All lines from the top of the records below through the line holding "- Jacob Sánchez", and only those, should be printed exactly, minus the pictures.

(Dataset excerpts)
*** Block opens ***
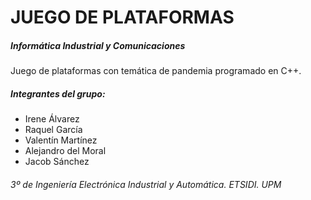 # JUEGO DE PLATAFORMAS
##### Informática Industrial y Comunicaciones

Juego de plataformas con temática de pandemia programado en C++.
##### Integrantes del grupo:
- Irene Álvarez
- Raquel García
- Valentín Martínez
- Alejandro del Moral
- Jacob Sánchez

###### 3º de Ingeniería Electrónica Industrial y Automática. ETSIDI. UPM
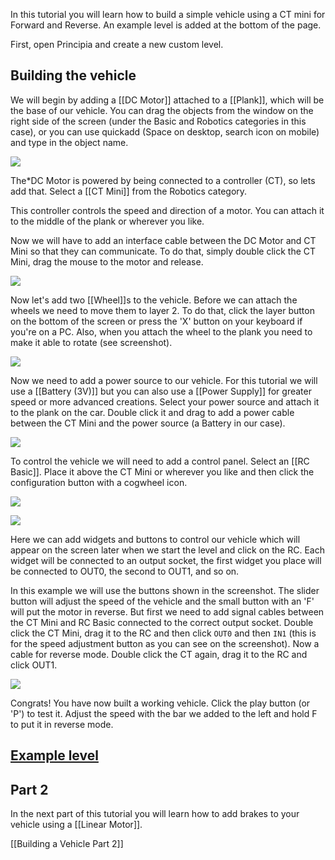 In this tutorial you will learn how to build a simple vehicle using a CT mini for Forward and Reverse. An example level is added at the bottom of the page.

First, open Principia and create a new custom level.

## Building the vehicle
We will begin by adding a [[DC Motor]] attached to a [[Plank]], which will be the base of our vehicle. You can drag the objects from the window on the right side of the screen (under the Basic and Robotics categories in this case), or you can use quickadd (Space on desktop, search icon on mobile) and type in the object name.

![](/wiki/images/imgur/DSZmXJr.webp)

The*DC Motor is powered by being connected to a controller (CT), so lets add that. Select a [[CT Mini]] from the Robotics category.

This controller controls the speed and direction of a motor. You can attach it to the middle of the plank or wherever you like.

Now we will have to add an interface cable between the DC Motor and CT Mini so that they can communicate. To do that, simply double click the CT Mini, drag the mouse to the motor and release.

![](/wiki/images/imgur/xqMyxBM.webp)

Now let's add two [[Wheel]]s to the vehicle. Before we can attach the wheels we need to move them to layer 2. To do that, click the layer button on the bottom of the screen or press the 'X' button on your keyboard if you're on a PC. Also, when you attach the wheel to the plank you need to make it able to rotate (see screenshot).

![](/wiki/images/imgur/XGq0Ib0.webp)

Now we need to add a power source to our vehicle. For this tutorial we will use a [[Battery (3V)]] but you can also use a [[Power Supply]] for greater speed or more advanced creations. Select your power source and attach it to the plank on the car. Double click it and drag to add a power cable between the CT Mini and the power source (a Battery in our case).

![](/wiki/images/imgur/W7zyept.webp)

To control the vehicle we will need to add a control panel. Select an [[RC Basic]]. Place it above the CT Mini or wherever you like and then click the configuration button with a cogwheel icon.

![](/wiki/images/imgur/K79aCsH.webp)

![](/wiki/images/imgur/7h8WuJq.webp)

Here we can add widgets and buttons to control our vehicle which will appear on the screen later when we start the level and click on the RC. Each widget will be connected to an output socket, the first widget you place will be connected to OUT0, the second to OUT1, and so on.

In this example we will use the buttons shown in the screenshot. The slider button will adjust the speed of the vehicle and the small button with an 'F' will put the motor in reverse. But first we need to add signal cables between the CT Mini and RC Basic connected to the correct output socket. Double click the CT Mini, drag it to the RC and then click `OUT0` and then `IN1` (this is for the speed adjustment button as you can see on the screenshot). Now a cable for reverse mode. Double click the CT again, drag it to the RC and click OUT1.

![](/wiki/images/imgur/PNzhagg.webp)

Congrats! You have now built a working vehicle. Click the play button (or 'P') to test it. Adjust the speed with the bar we added to the left and hold F to put it in reverse mode.

## [Example level](https://archive.principia-web.se/level/5356)

## Part 2
In the next part of this tutorial you will learn how to add brakes to your vehicle using a [[Linear Motor]].

[[Building a Vehicle Part 2]]
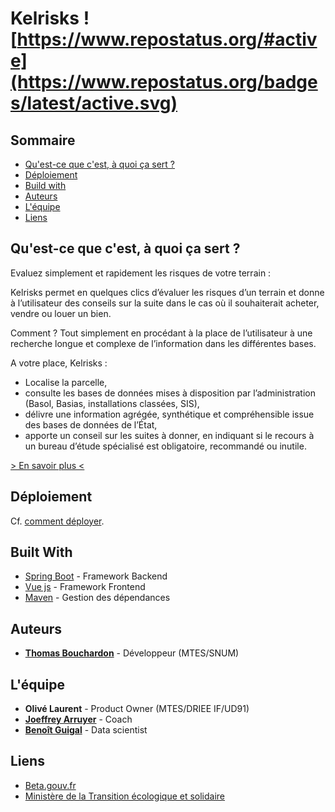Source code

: # Kelrisks ![https://www.repostatus.org/#active](https://www.repostatus.org/badges/latest/active.svg)

## Sommaire

* [Qu'est-ce que c'est, à quoi ça sert ?](#quest-ce-que-cest--quoi-a-sert-)
* [Déploiement](#dploiement)
* [Build with](#built-with)
* [Auteurs](#auteurs)
* [L'équipe](#lquipe)
* [Liens](#liens)

## Qu'est-ce que c'est, à quoi ça sert ?

Evaluez simplement et rapidement les risques de votre terrain :

Kelrisks permet en quelques clics d’évaluer les risques d’un terrain et donne à l’utilisateur des conseils sur la suite dans le cas où il souhaiterait acheter, vendre ou louer un bien.

Comment ? Tout simplement en procédant à la place de l’utilisateur à une recherche longue et complexe de l’information dans les différentes bases.

A votre place, Kelrisks :

* Localise la parcelle,
* consulte les bases de données mises à disposition par l’administration (Basol, Basias, installations classées, SIS),
* délivre une information agrégée, synthétique et compréhensible issue des bases de données de l’État,
* apporte un conseil sur les suites à donner, en indiquant si le recours à un bureau d’étude spécialisé est obligatoire, recommandé ou inutile.

[> En savoir plus <](more.md)

## Déploiement

Cf. [comment déployer](deploy.md).

## Built With

* [Spring Boot](https://spring.io/projects/spring-boot) - Framework Backend
* [Vue js](https://vuejs.org/) - Framework Frontend
* [Maven](https://maven.apache.org/) - Gestion des dépendances

## Auteurs

* **[Thomas Bouchardon](https://github.com/alfabouch)** - Développeur (MTES/SNUM)

## L'équipe

* **Olivé Laurent** - Product Owner (MTES/DRIEE IF/UD91)
* **[Joeffrey Arruyer](https://frontier.team)** - Coach
* **[Benoît Guigal](https://github.com/benoitguigal)** - Data scientist

## Liens

* [Beta.gouv.fr](https://beta.gouv.fr/)
* [Ministère de la Transition écologique et solidaire](https://www.ecologique-solidaire.gouv.fr/)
*** Block closes ***
• Exercise solution:
 # JUEGO DE PLATAFORMAS
##### Informática Industrial y Comunicaciones

Juego de plataformas con temática de pandemia programado en C++.
##### Integrantes del grupo:
- Irene Álvarez
- Raquel García
- Valentín Martínez
- Alejandro del Moral
- Jacob Sánchez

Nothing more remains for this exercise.